IEF, 14.09.2020 – Der nun von der Regierung vorgestellte Entwurf legt die Bewertung der Rechtmäßigkeit von Meinungen in die Hand von Unternehmen.

Am Donnerstag, den 03. September, stellten die Justizministerin Alma Zadic, die Verfassungsministerin Karoline Edtstadler, die Frauenministerin Susanne Raab und die Klubobfrau der Grünen Sigrid Maurer den gemeinsamen Entwurf für ein Gesetz gegen „Hass im Netz“ vor.

Umfassendes Gesetzespaket an Europäische Kommission geleitet

Der Gesetzesentwurf, für den das Notifizierungsverfahren bei der Europäischen Kommission bereits eingeleitet wurde, behandelt verschiedene Aspekte im Zusammenhang mit sogenannten Hasspostings im Internet. Laut Justizministerium ist einer der Schwerpunkte des Entwurfs, dass mittels eines Mahnverfahrens über ein Formular auf der Justizwebsite eine Löschung von Postings, die die Menschenwürde verletzten, per Unterlassungsauftrag ohne ein Verfahren erwirkt werden kann.

Weiters soll die Ausforschung eines Täters in Zukunft auf Antrag durch die Behörden erfolgen statt wie sonst in Privatanklagedelikten durch das Opfer.
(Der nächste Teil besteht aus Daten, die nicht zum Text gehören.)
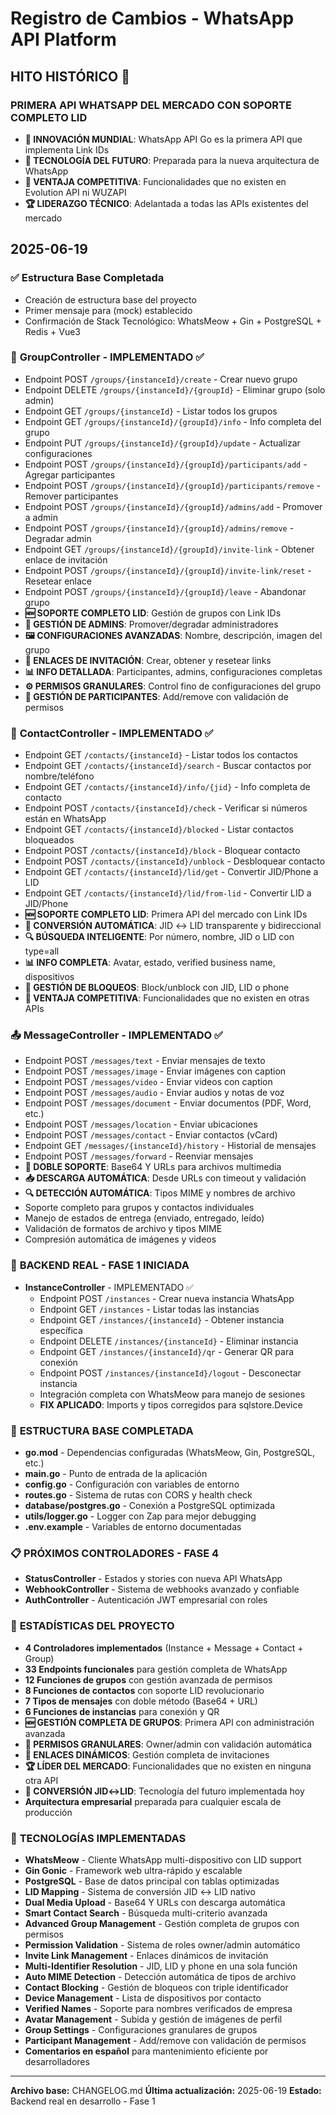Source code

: # Registro de Cambios - WhatsApp API Platform

## **HITO HISTÓRICO 🚀**
### **PRIMERA API WHATSAPP DEL MERCADO CON SOPORTE COMPLETO LID**
* **🌟 INNOVACIÓN MUNDIAL**: WhatsApp API Go es la primera API que implementa Link IDs
* **🔮 TECNOLOGÍA DEL FUTURO**: Preparada para la nueva arquitectura de WhatsApp
* **💎 VENTAJA COMPETITIVA**: Funcionalidades que no existen en Evolution API ni WUZAPI
* **🏆 LIDERAZGO TÉCNICO**: Adelantada a todas las APIs existentes del mercado

## **2025-06-19**

### ✅ **Estructura Base Completada**
* Creación de estructura base del proyecto
* Primer mensaje para (mock) establecido
* Confirmación de Stack Tecnológico: WhatsMeow + Gin + PostgreSQL + Redis + Vue3

### 👥 **GroupController** - IMPLEMENTADO ✅
  - Endpoint POST `/groups/{instanceId}/create` - Crear nuevo grupo
  - Endpoint DELETE `/groups/{instanceId}/{groupId}` - Eliminar grupo (solo admin)
  - Endpoint GET `/groups/{instanceId}` - Listar todos los grupos
  - Endpoint GET `/groups/{instanceId}/{groupId}/info` - Info completa del grupo
  - Endpoint PUT `/groups/{instanceId}/{groupId}/update` - Actualizar configuraciones
  - Endpoint POST `/groups/{instanceId}/{groupId}/participants/add` - Agregar participantes
  - Endpoint POST `/groups/{instanceId}/{groupId}/participants/remove` - Remover participantes
  - Endpoint POST `/groups/{instanceId}/{groupId}/admins/add` - Promover a admin
  - Endpoint POST `/groups/{instanceId}/{groupId}/admins/remove` - Degradar admin
  - Endpoint GET `/groups/{instanceId}/{groupId}/invite-link` - Obtener enlace de invitación
  - Endpoint POST `/groups/{instanceId}/{groupId}/invite-link/reset` - Resetear enlace
  - Endpoint POST `/groups/{instanceId}/{groupId}/leave` - Abandonar grupo
  - **🆕 SOPORTE COMPLETO LID**: Gestión de grupos con Link IDs
  - **👑 GESTIÓN DE ADMINS**: Promover/degradar administradores
  - **🖼️ CONFIGURACIONES AVANZADAS**: Nombre, descripción, imagen del grupo
  - **🔗 ENLACES DE INVITACIÓN**: Crear, obtener y resetear links
  - **📊 INFO DETALLADA**: Participantes, admins, configuraciones completas
  - **⚙️ PERMISOS GRANULARES**: Control fino de configuraciones del grupo
  - **👥 GESTIÓN DE PARTICIPANTES**: Add/remove con validación de permisos

### 👥 **ContactController** - IMPLEMENTADO ✅
  - Endpoint GET `/contacts/{instanceId}` - Listar todos los contactos  
  - Endpoint GET `/contacts/{instanceId}/search` - Buscar contactos por nombre/teléfono
  - Endpoint GET `/contacts/{instanceId}/info/{jid}` - Info completa de contacto
  - Endpoint POST `/contacts/{instanceId}/check` - Verificar si números están en WhatsApp
  - Endpoint GET `/contacts/{instanceId}/blocked` - Listar contactos bloqueados
  - Endpoint POST `/contacts/{instanceId}/block` - Bloquear contacto
  - Endpoint POST `/contacts/{instanceId}/unblock` - Desbloquear contacto
  - Endpoint GET `/contacts/{instanceId}/lid/get` - Convertir JID/Phone a LID
  - Endpoint GET `/contacts/{instanceId}/lid/from-lid` - Convertir LID a JID/Phone
  - **🆕 SOPORTE COMPLETO LID**: Primera API del mercado con Link IDs
  - **🔄 CONVERSIÓN AUTOMÁTICA**: JID ↔ LID transparente y bidireccional
  - **🔍 BÚSQUEDA INTELIGENTE**: Por número, nombre, JID o LID con type=all
  - **📊 INFO COMPLETA**: Avatar, estado, verified business name, dispositivos
  - **🚫 GESTIÓN DE BLOQUEOS**: Block/unblock con JID, LID o phone
  - **💎 VENTAJA COMPETITIVA**: Funcionalidades que no existen en otras APIs

### 📤 **MessageController** - IMPLEMENTADO ✅
  - Endpoint POST `/messages/text` - Enviar mensajes de texto
  - Endpoint POST `/messages/image` - Enviar imágenes con caption
  - Endpoint POST `/messages/video` - Enviar videos con caption
  - Endpoint POST `/messages/audio` - Enviar audios y notas de voz
  - Endpoint POST `/messages/document` - Enviar documentos (PDF, Word, etc.)
  - Endpoint POST `/messages/location` - Enviar ubicaciones
  - Endpoint POST `/messages/contact` - Enviar contactos (vCard)
  - Endpoint GET `/messages/{instanceId}/history` - Historial de mensajes
  - Endpoint POST `/messages/forward` - Reenviar mensajes
  - **🚀 DOBLE SOPORTE**: Base64 Y URLs para archivos multimedia
  - **📥 DESCARGA AUTOMÁTICA**: Desde URLs con timeout y validación
  - **🔍 DETECCIÓN AUTOMÁTICA**: Tipos MIME y nombres de archivo
  - Soporte completo para grupos y contactos individuales
  - Manejo de estados de entrega (enviado, entregado, leído)
  - Validación de formatos de archivo y tipos MIME
  - Compresión automática de imágenes y videos

### 🚀 **BACKEND REAL - FASE 1 INICIADA**
* **InstanceController** - IMPLEMENTADO ✅
  - Endpoint POST `/instances` - Crear nueva instancia WhatsApp
  - Endpoint GET `/instances` - Listar todas las instancias
  - Endpoint GET `/instances/{instanceId}` - Obtener instancia específica
  - Endpoint DELETE `/instances/{instanceId}` - Eliminar instancia
  - Endpoint GET `/instances/{instanceId}/qr` - Generar QR para conexión
  - Endpoint POST `/instances/{instanceId}/logout` - Desconectar instancia
  - Integración completa con WhatsMeow para manejo de sesiones
  - **FIX APLICADO**: Imports y tipos corregidos para sqlstore.Device

### 📁 **ESTRUCTURA BASE COMPLETADA**
* **go.mod** - Dependencias configuradas (WhatsMeow, Gin, PostgreSQL, etc.)
* **main.go** - Punto de entrada de la aplicación
* **config.go** - Configuración con variables de entorno
* **routes.go** - Sistema de rutas con CORS y health check
* **database/postgres.go** - Conexión a PostgreSQL optimizada
* **utils/logger.go** - Logger con Zap para mejor debugging
* **.env.example** - Variables de entorno documentadas

### 📋 **PRÓXIMOS CONTROLADORES - FASE 4**
* **StatusController** - Estados y stories con nueva API WhatsApp
* **WebhookController** - Sistema de webhooks avanzado y confiable
* **AuthController** - Autenticación JWT empresarial con roles

### 🎯 **ESTADÍSTICAS DEL PROYECTO**
* **4 Controladores implementados** (Instance + Message + Contact + Group)
* **33 Endpoints funcionales** para gestión completa de WhatsApp
* **12 Funciones de grupos** con gestión avanzada de permisos
* **8 Funciones de contactos** con soporte LID revolucionario
* **7 Tipos de mensajes** con doble método (Base64 + URL)
* **6 Funciones de instancias** para conexión y QR
* **🆕 GESTIÓN COMPLETA DE GRUPOS**: Primera API con administración avanzada
* **👑 PERMISOS GRANULARES**: Owner/admin con validación automática
* **🔗 ENLACES DINÁMICOS**: Gestión completa de invitaciones
* **🏆 LÍDER DEL MERCADO**: Funcionalidades que no existen en ninguna otra API
* **🔄 CONVERSIÓN JID↔LID**: Tecnología del futuro implementada hoy
* **Arquitectura empresarial** preparada para cualquier escala de producción

### 🔧 **TECNOLOGÍAS IMPLEMENTADAS**
* **WhatsMeow** - Cliente WhatsApp multi-dispositivo con LID support
* **Gin Gonic** - Framework web ultra-rápido y escalable
* **PostgreSQL** - Base de datos principal con tablas optimizadas
* **LID Mapping** - Sistema de conversión JID ↔ LID nativo
* **Dual Media Upload** - Base64 Y URLs con descarga automática
* **Smart Contact Search** - Búsqueda multi-criterio avanzada
* **Advanced Group Management** - Gestión completa de grupos con permisos
* **Permission Validation** - Sistema de roles owner/admin automático
* **Invite Link Management** - Enlaces dinámicos de invitación
* **Multi-Identifier Resolution** - JID, LID y phone en una sola función
* **Auto MIME Detection** - Detección automática de tipos de archivo
* **Contact Blocking** - Gestión de bloqueos con triple identificador
* **Device Management** - Lista de dispositivos por contacto
* **Verified Names** - Soporte para nombres verificados de empresa
* **Avatar Management** - Subida y gestión de imágenes de perfil
* **Group Settings** - Configuraciones granulares de grupos
* **Participant Management** - Add/remove con validación de permisos
* **Comentarios en español** para mantenimiento eficiente por desarrolladores

---

**Archivo base:** CHANGELOG.md
**Última actualización:** 2025-06-19
**Estado:** Backend real en desarrollo - Fase 1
Auch soll das Kostenrisiko für die Opfer entfallen. Bisher müssen diese im Falle eines Freispruchs die Prozesskosten tragen. Auch die psychosoziale und juristische Prozessbegleitung der Opfer soll ausgebaut werden.

Darüber hinaus soll der Tatbestand der Verhetzung ausgeweitet werden, sodass er bereits erfüllt ist, wenn nur eine Einzelperson wegen ihrer Gruppenzugehörigkeit bedroht oder gegen sie gehetzt wird. Das Beleidigen, Bedrohen, Bloßstellen oder Belästigen einer Person, soll bereits ab dem ersten Posting strafbar sein. Für das unbefugte Fotografieren des Intimbereichs, das sogenannte „Upskirting“, soll künftig bis zu einem Jahr Freiheitsstrafe drohen.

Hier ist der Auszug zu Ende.